Homemaking

Saving Money: American Style

As I compare my homes, my native USA and my adopted UK, against each of the four Frugal Fam values this week; I am struck for the first time with a touch of homesickness. I suppose a big part of it is the result of my ever shrinking family. My oldest three children are gone and my in-laws will be retiring to Barbados in less than six months time. I am aware that very soon my large family will shrink to three and a half (since I have shared custody of my youngest son). These rapid changes have put my mind in place where I am examining all that I do…including my countries. As I said before no place is perfect and both of homes have their positives and negatives.

Today though, I will attempt to compare the Frugal Fam value of saving money. I say attempt because as I learned within weeks of moving to the UK it is akin to comparing apples and oranges.
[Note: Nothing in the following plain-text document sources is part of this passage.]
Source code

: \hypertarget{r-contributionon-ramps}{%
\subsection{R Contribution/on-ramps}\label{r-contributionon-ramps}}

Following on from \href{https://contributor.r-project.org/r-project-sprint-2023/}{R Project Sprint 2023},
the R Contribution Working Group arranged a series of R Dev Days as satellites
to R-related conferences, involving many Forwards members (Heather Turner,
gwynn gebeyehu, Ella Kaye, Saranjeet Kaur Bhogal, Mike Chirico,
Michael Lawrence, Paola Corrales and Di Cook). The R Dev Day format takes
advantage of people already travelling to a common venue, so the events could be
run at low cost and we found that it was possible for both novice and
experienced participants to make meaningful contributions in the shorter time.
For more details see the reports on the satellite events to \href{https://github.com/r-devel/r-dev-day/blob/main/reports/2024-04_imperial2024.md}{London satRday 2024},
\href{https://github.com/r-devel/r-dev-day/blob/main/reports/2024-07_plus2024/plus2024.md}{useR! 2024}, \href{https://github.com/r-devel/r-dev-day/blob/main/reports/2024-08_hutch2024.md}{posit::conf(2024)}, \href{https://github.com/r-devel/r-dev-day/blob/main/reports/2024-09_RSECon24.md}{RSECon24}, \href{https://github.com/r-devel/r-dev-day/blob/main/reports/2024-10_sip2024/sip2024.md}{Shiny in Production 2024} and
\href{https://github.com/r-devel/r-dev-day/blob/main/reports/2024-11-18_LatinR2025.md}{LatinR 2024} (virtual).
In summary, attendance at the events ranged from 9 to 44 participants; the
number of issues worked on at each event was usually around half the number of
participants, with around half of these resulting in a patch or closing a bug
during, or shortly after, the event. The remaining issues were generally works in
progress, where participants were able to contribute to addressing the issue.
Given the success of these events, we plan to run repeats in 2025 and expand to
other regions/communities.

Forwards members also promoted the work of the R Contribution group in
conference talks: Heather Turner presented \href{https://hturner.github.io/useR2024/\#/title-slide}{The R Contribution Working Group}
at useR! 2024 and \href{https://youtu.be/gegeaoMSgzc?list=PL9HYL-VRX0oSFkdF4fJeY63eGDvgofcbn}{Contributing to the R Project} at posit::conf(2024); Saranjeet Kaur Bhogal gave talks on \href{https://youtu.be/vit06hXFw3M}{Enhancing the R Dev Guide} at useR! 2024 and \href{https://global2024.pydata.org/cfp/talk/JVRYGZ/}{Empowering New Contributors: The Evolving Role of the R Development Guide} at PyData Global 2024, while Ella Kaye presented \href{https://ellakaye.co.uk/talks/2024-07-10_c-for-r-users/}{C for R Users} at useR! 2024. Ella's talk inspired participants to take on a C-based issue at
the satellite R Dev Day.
I soon adopted the idea of not converting everything from pounds to dollars. Otherwise, it would have been virtually impossible to pay almost two dollars for a 500 ml Pepsi. I accepted that what something cost in dollars in the USA was roughly equivalent to what it would cost in pounds in London.

But the good thing is that for this comparison I am using London and Los Angeles, which are roughly equivalent in terms of cost of living. The comparison would be much different if I were using a smaller US city such as my mother’s home in South Carolina or Orlando, Florida, where we had considered living when we returned.

I have a confession: I have been to Wal-Mart…twice. But I am proud to say that neither time have I splurged on wants. On my first trip I made a careful list of the things we needed and I stuck strictly to that list. The next trip was with the specific purpose of buying Emily a baseball bat, ball and glove. I also bought her a two dollar outfit for her Barbie doll, but halted my purchases there. And trust me that is good for me. I have two weaknesses: Wal-Mart and the 99¢ Store. I could spend a hundred dollars in the 99¢ Store and far more in Wal-Mart. So this has been quite an accomplishment for me.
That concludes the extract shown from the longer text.